LOS ANGELES -- "The erosion of Exposition Park's public open space continues." So wrote urban planner Alan Loomis nearly 15 years ago, in an essay published by the Los Angeles Forum for Architecture and Urban Design.
That was before the Natural History Museum, born as the county museum and long the park's anchor cultural tenant, ditched one expansion plan and built another; before the architecture firm Morphosis added an elementary school, wrapped in its signature slashing forms, near the northeast corner of the park; before the University of Southern California took formal control of the Coliseum, with plans to modernize it; before the space shuttle Endeavour arrived at the California Science Center, with a new glass pavilion planned to house it; and before Welton Becket's Sports Arena was demolished to make way for a soccer stadium.
With the news Tuesday that George Lucas will be building a billion-dollar museum of "narrative art" just west of the Coliseum, choosing that site over a competing one on Treasure Island in San Francisco Bay, the balance in Exposition Park has tipped once more from open space toward architecture, from protecting to building. The museum -- a long, white, aerodynamic form that will seem to float above the surface of the park -- will be designed by young Chinese architect Ma Yansong and is expected to open in 2021.
You could argue, in other words, that a lot has changed in Exposition Park in a generation or that nothing has. Even as more trophy buildings and cultural attractions are squeezed inside its 160 acres, connected by the Expo Line to the regional rail network, it retains its traditional usefulness for the city in both political and emblematic terms.
It is a wellspring Los Angeles mayors can always dip into when making their most ambitious civic pitches. (Let's get one of those retired space shuttles for our very own! And the NFL -- again! And a third Olympics!) It is also a stage where the region's oldest morality play, the one casting Southern California as a paradise lost, a region whose beauty and natural resources are perennially threatened by overzealous development, is mounted, like the "Ramona" pageant, again and again.
What Exposition Park isn't, in either case, is a carefully guarded open space, though it sits in a part of the city, just south of USC, that is woefully park-poor according to every available metric. Instead, it's a near-perfect symbolic landscape for a city that has typically been more interested in appearing nimble and forward-looking than meticulously planned -- more interested in choosing the City of the Future label than the City Beautiful one.
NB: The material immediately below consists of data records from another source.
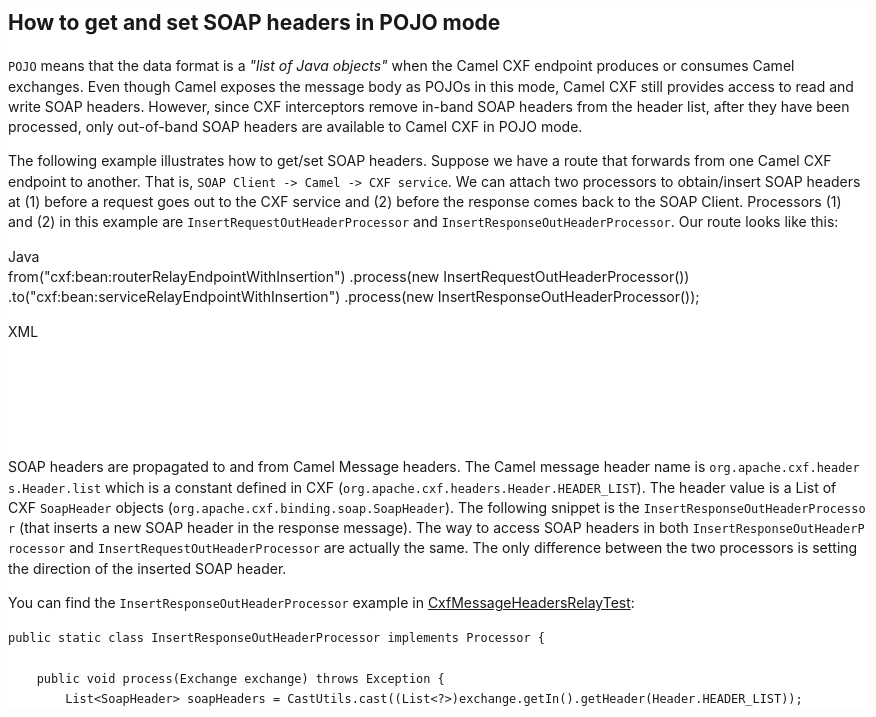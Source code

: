 ## How to get and set SOAP headers in POJO mode

`POJO` means that the data format is a *"list of Java objects"* when the
Camel CXF endpoint produces or consumes Camel exchanges. Even though
Camel exposes the message body as POJOs in this mode, Camel CXF still
provides access to read and write SOAP headers. However, since CXF
interceptors remove in-band SOAP headers from the header list, after
they have been processed, only out-of-band SOAP headers are available to
Camel CXF in POJO mode.

The following example illustrates how to get/set SOAP headers. Suppose
we have a route that forwards from one Camel CXF endpoint to another.
That is, `SOAP Client -> Camel -> CXF service`. We can attach two
processors to obtain/insert SOAP headers at (1) before a request goes
out to the CXF service and (2) before the response comes back to the
SOAP Client. Processors (1) and (2) in this example are
`InsertRequestOutHeaderProcessor` and
`InsertResponseOutHeaderProcessor`. Our route looks like this:

Java  
from("cxf:bean:routerRelayEndpointWithInsertion")
.process(new InsertRequestOutHeaderProcessor())
.to("cxf:bean:serviceRelayEndpointWithInsertion")
.process(new InsertResponseOutHeaderProcessor());

XML  
<route>  
<from uri="cxf:bean:routerRelayEndpointWithInsertion"/>  
<process ref="InsertRequestOutHeaderProcessor" />  
<to uri="cxf:bean:serviceRelayEndpointWithInsertion"/>  
<process ref="InsertResponseOutHeaderProcessor" />  
</route>

SOAP headers are propagated to and from Camel Message headers. The Camel
message header name is `org.apache.cxf.headers.Header.list` which is a
constant defined in CXF (`org.apache.cxf.headers.Header.HEADER_LIST`).
The header value is a List of CXF `SoapHeader` objects
(`org.apache.cxf.binding.soap.SoapHeader`). The following snippet is the
`InsertResponseOutHeaderProcessor` (that inserts a new SOAP header in
the response message). The way to access SOAP headers in both
`InsertResponseOutHeaderProcessor` and `InsertRequestOutHeaderProcessor`
are actually the same. The only difference between the two processors is
setting the direction of the inserted SOAP header.

You can find the `InsertResponseOutHeaderProcessor` example in
[CxfMessageHeadersRelayTest](https://github.com/apache/camel/blob/main/components/camel-cxf/camel-cxf-spring-soap/src/test/java/org/apache/camel/component/cxf/soap/headers/CxfMessageHeadersRelayTest.java#L731):

    public static class InsertResponseOutHeaderProcessor implements Processor {
    
        public void process(Exchange exchange) throws Exception {
            List<SoapHeader> soapHeaders = CastUtils.cast((List<?>)exchange.getIn().getHeader(Header.HEADER_LIST));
The pitch Mayor Eric Garcetti made to Lucas and his wife, Mellody Hobson, had everything to do with a streamlined political and construction process. This was in large part meant to distinguish L.A. from San Francisco and Chicago, cities where Lucas had already tried and failed to get the museum approved. (The Treasure Island proposal was a second Bay Area attempt.)
But it also played to -- and in the end confirmed -- certain ideas Los Angeles has about itself, that it's a city without a robust culture of civic engagement, that builds first and asks questions later, that pounces on opportunities like the Lucas Museum of Narrative Art rather than debating them.
I'm not wowed by what we know of Lucas' collection. It seems to promise an awkward marriage between Hollywood memorabilia and easy-to-swallow figurative art by Norman Rockwell and others. (The idea that the museum's arrival will boost L.A.'s cultural reputation is -- to be plain -- a joke.) The building proposed to house it has more potential but will have to overcome a certain sleek placelessness in the initial designs.
Nor do I think we should put much stock in the argument that Lucas isn't really vacuuming up open space because the land he'll be building on is now covered with parked cars. Surface parking lots are easily converted into usable green space; and demand for parking is set to dramatically decline over the next few decades, according to most urban planners. In any long-term calculus, giving Lucas these lots is basically the same as giving him grassy fields.